On Saturday, July 12, 2003, at 07:40 AM, Peter Dalgaard BSA wrote:> factor, and no, you should not expect otherwise. The various SS in the > full analysis are distance measures in 24-dim space, whereas in the > aggregated analysis you get a distance in 12-space. The relation is > that every value entering in the b and s:b terms will be duplicated in > the former, hence the SS is twice as big. > > This is standard procedure, and R does the same as e.g. Genstat in > this respect. It is also necessary to ensure that the residual MS are > comparable, e.g. that you can test for a significant s:b random effect > by comparing with the residual MS to that of the s:a:b stratum.OK, perhaps I need a little help then.
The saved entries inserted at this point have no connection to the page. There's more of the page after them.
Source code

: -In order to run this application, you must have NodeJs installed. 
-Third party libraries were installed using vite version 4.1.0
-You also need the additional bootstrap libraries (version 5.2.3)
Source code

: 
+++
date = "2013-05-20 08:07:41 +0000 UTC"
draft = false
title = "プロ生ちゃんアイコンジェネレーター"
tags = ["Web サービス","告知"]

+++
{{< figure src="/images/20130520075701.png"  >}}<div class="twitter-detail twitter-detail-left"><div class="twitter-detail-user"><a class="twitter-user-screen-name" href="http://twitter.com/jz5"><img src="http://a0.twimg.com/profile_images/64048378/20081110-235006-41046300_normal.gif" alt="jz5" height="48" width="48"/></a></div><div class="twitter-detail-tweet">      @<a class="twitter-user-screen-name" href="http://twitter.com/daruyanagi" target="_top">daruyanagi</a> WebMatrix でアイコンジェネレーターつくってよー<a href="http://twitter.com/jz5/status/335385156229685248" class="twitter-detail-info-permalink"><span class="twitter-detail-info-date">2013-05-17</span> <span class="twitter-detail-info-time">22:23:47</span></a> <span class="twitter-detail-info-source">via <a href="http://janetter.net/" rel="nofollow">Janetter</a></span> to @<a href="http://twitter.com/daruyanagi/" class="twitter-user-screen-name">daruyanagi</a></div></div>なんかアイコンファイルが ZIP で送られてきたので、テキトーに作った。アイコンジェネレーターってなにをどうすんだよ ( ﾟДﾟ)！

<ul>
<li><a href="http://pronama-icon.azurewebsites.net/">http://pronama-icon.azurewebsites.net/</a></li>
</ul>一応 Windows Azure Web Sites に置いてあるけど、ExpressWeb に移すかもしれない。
Suppose I do an interaction plot of a*b and I want to see what it looks like with 95%CI error bars. Following Loftus & Masson (1995) there would be one of two ways. I could generate an error bar for the main effect I was interested in and stress in the description that the error bars only apply across that main effect. I take it from what you have said that I would collapse the data in order to generate a proper error bar for only one effect. Or, I could generate one from a weighted average of the MSE from a, b, and a:b. The question I have is, would I get each of the main effects in that from separate analyses? BTW, Statview seems to generate the same MSE for me whether I collapse the data or not.